E di imbastire un discorso molto comprensibile ma al contempo non semplicistico
Apprezzare gli artisti è giusto, sacralizzarli no: è bene ammettere quando ci deludono
A me non pare, fosse come dici resterebbe più generica; qua invece leggo solo “si ok la stop-motion ma poca che sennò annoia” più che una critica.
A cosa poi che se proprio devi criticare di noia un film farlo con Alice che è un montaggio di scene in stop motion è privo di senso.
A me è più che altro parso l’ennesimo modo per far la figa come in altre recensioni.
Grazie per i link. I corti di Lee Hardcastle a tema Simpson sono la cosa migliore fatta con quei personaggi dai tempi di Bartkira.
@redazione
Parlerete della serie Fallout
È un ordine o una profezia?
Dai… ce lo metto io…
” ? ”
Comunque domanda (o ordine o profezia) lecita. La serie è gradevolmente calcistica, molto più di quanto mi aspettassi.
(Senza poi entrare nella fedeltà visiva al videogioco ecc. ecc.)
E poi c’è Walton Goggins (con l’accento di Walton Goggins) che fa Walton Goggins, e questo è calcistico già di suo.

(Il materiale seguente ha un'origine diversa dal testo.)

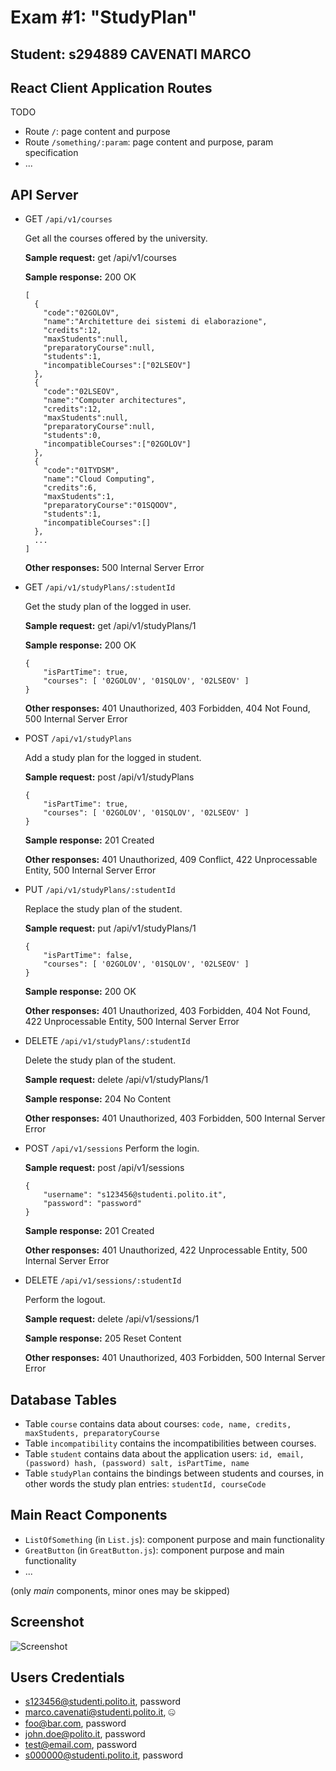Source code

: # Exam #1: "StudyPlan"
## Student: s294889 CAVENATI MARCO 

## React Client Application Routes

TODO

- Route `/`: page content and purpose
- Route `/something/:param`: page content and purpose, param specification
- ...

## API Server

- GET `/api/v1/courses`

    Get all the courses offered by the university.

    **Sample request:** get /api/v1/courses

    **Sample response:** 200 OK
    ```
    [
      {
        "code":"02GOLOV",
        "name":"Architetture dei sistemi di elaborazione",
        "credits":12,
        "maxStudents":null,
        "preparatoryCourse":null,
        "students":1,
        "incompatibleCourses":["02LSEOV"]
      },
      {
        "code":"02LSEOV",
        "name":"Computer architectures",
        "credits":12,
        "maxStudents":null,
        "preparatoryCourse":null,
        "students":0,
        "incompatibleCourses":["02GOLOV"]
      },
      {
        "code":"01TYDSM",
        "name":"Cloud Computing",
        "credits":6,
        "maxStudents":1,
        "preparatoryCourse":"01SQOOV",
        "students":1,
        "incompatibleCourses":[]
      },
      ...
    ]
    ```
    **Other responses:** 500 Internal Server Error

- GET `/api/v1/studyPlans/:studentId`

    Get the study plan of the logged in user.

    **Sample request:** get /api/v1/studyPlans/1

    **Sample response:** 200 OK
    ```
    {
        "isPartTime": true,
        "courses": [ '02GOLOV', '01SQLOV', '02LSEOV' ]
    }
    ```

    **Other responses:** 401 Unauthorized, 403 Forbidden, 404 Not Found, 500 Internal Server Error

- POST `/api/v1/studyPlans`

    Add a study plan for the logged in student.

    **Sample request:** post /api/v1/studyPlans
    ```
    {
        "isPartTime": true,
        "courses": [ '02GOLOV', '01SQLOV', '02LSEOV' ]
    }
    ```

    **Sample response:** 201 Created

    **Other responses:** 401 Unauthorized, 409 Conflict, 422 Unprocessable Entity, 500 Internal Server Error

- PUT `/api/v1/studyPlans/:studentId`

    Replace the study plan of the student.

    **Sample request:** put /api/v1/studyPlans/1
    ```
    {
        "isPartTime": false,
        "courses": [ '02GOLOV', '01SQLOV', '02LSEOV' ]
    }
    ```

    **Sample response:** 200 OK

    **Other responses:** 401 Unauthorized, 403 Forbidden, 404 Not Found, 422 Unprocessable Entity, 500 Internal Server Error

- DELETE `/api/v1/studyPlans/:studentId`

    Delete the study plan of the student.

    **Sample request:** delete /api/v1/studyPlans/1

    **Sample response:** 204 No Content

    **Other responses:** 401 Unauthorized, 403 Forbidden, 500 Internal Server Error

- POST `/api/v1/sessions`
Perform the login.

    **Sample request:** post /api/v1/sessions
    ```
    {
        "username": "s123456@studenti.polito.it",
        "password": "password"
    }
    ```

    **Sample response:** 201 Created

    **Other responses:** 401 Unauthorized, 422 Unprocessable Entity, 500 Internal Server Error

- DELETE `/api/v1/sessions/:studentId`

    Perform the logout.

    **Sample request:** delete /api/v1/sessions/1

    **Sample response:** 205 Reset Content

    **Other responses:** 401 Unauthorized, 403 Forbidden, 500 Internal Server Error


## Database Tables

- Table `course` contains data about courses: `code, name, credits, maxStudents, preparatoryCourse`
- Table `incompatibility` contains the incompatibilities between courses.
- Table `student` contains data about the application users: `id, email, (password) hash, (password) salt, isPartTime, name`
- Table `studyPlan` contains the bindings between students and courses, in other words the study plan entries: `studentId, courseCode`

## Main React Components

- `ListOfSomething` (in `List.js`): component purpose and main functionality
- `GreatButton` (in `GreatButton.js`): component purpose and main functionality
- ...

(only _main_ components, minor ones may be skipped)

## Screenshot

![Screenshot](./img/screenshot.jpg)

## Users Credentials

- s123456@studenti.polito.it, password
- marco.cavenati@studenti.polito.it, 🤐
- foo@bar.com, password
- john.doe@polito.it, password
- test@email.com, password
- s000000@studenti.polito.it, password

boh, a me sembra di essere impazzito… tutti si stanno stracciando le mutande in elogi sperticati, a me è sembrata una delle scritture (dialoghi, narrazione in generale) più imbarazzanti che ricordi da molto tempo… sembra scritto da Zack Snyder (e ho detto tutto).
Il film della recensione non l’ho visto e quindi rispondo all’ot….
Ancora non ho finito la serie, ma per ora mi pare molto ben fatta a livello visivo (il T60 <3) con qualche caduta di stile (il Gulper) e mi piace molto il personaggio della Purnell (un personaggio femminile figo, resiliente e forte senza scadere nello stereotipo da girl power che si vede spesso ultimamente) ma effettivamente a livello di dialoghi e scrittura dei personaggi secondari è un po' da seconda media. A me comunque pare una delle cose meglio fatte da Amazon da un bel po'. Una tacca più in basso di TLOU (per parlare di videogiochi) ma molto meglio di tanta altra roba (tipo l'ultima stagione di the witcher).
Ps. @Nanni adesso il commento che ho scritto è risultato subito visibile… se avete fatto qualche intervento, forse sta funzionando!
@Nanni
Chiedo venia, nella fretta ho lasciato la punteggiatura a casa, ovviamente era una domanda, la serie presenta momenti calcistici, a tratti “tarantiniani” , però mi accodo a chi giudica la sceneggiatura approssimativa, ampliare il mio giudizio sotto una eventuale recensione.
@maiti gion: si siamo intervenuti e sembra effettivamente funzionare
@paolo: scherzavo ovviamente. In genere non trattiamo serie perché non abbiamo modo di stare dietro a tutto. Quelle adatte a noi sulla carta sono tantissime. Di solito funziona che un redattore arriva carichissimo e mi dice “di questa mi piacerebbe davvero un sacco parlarne” e allora a quel punto concedo volentieri lo spazio.
Menzione d’onore anche a Mad God do Phil Tippett, IL progetto di una vita
SPIGOLATURE Nel frame “Metaforoni malati” compare Miss Piggy.
Vidi Bobby yeah di Morgan al Filmfest di Torino anni fa, rimasi folgorato.